Task directions:
All lines from the one with "Each application needs" through the final line below are to be reproduced exactly; omit the others.

Entries supplied:
▼

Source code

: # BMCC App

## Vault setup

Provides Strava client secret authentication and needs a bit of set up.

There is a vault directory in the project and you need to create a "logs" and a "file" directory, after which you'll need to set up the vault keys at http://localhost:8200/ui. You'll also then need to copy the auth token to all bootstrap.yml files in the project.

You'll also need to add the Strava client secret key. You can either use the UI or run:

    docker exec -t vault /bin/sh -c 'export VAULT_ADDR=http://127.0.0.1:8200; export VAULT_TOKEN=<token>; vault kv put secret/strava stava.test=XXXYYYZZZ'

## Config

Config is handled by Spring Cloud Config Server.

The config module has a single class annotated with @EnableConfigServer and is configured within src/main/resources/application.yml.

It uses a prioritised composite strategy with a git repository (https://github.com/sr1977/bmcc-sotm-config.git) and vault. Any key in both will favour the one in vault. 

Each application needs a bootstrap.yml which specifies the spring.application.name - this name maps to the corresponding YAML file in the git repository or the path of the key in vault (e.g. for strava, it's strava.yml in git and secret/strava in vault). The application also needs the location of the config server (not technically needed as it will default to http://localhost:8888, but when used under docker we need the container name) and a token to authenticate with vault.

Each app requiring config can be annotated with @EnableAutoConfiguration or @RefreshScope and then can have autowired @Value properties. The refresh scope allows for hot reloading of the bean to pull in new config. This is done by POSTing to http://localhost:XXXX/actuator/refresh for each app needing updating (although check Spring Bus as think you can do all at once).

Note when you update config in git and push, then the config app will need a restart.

▲

The completed task:
Each application needs a bootstrap.yml which specifies the spring.application.name - this name maps to the corresponding YAML file in the git repository or the path of the key in vault (e.g. for strava, it's strava.yml in git and secret/strava in vault). The application also needs the location of the config server (not technically needed as it will default to http://localhost:8888, but when used under docker we need the container name) and a token to authenticate with vault.

Each app requiring config can be annotated with @EnableAutoConfiguration or @RefreshScope and then can have autowired @Value properties. The refresh scope allows for hot reloading of the bean to pull in new config. This is done by POSTing to http://localhost:XXXX/actuator/refresh for each app needing updating (although check Spring Bus as think you can do all at once).

Note when you update config in git and push, then the config app will need a restart.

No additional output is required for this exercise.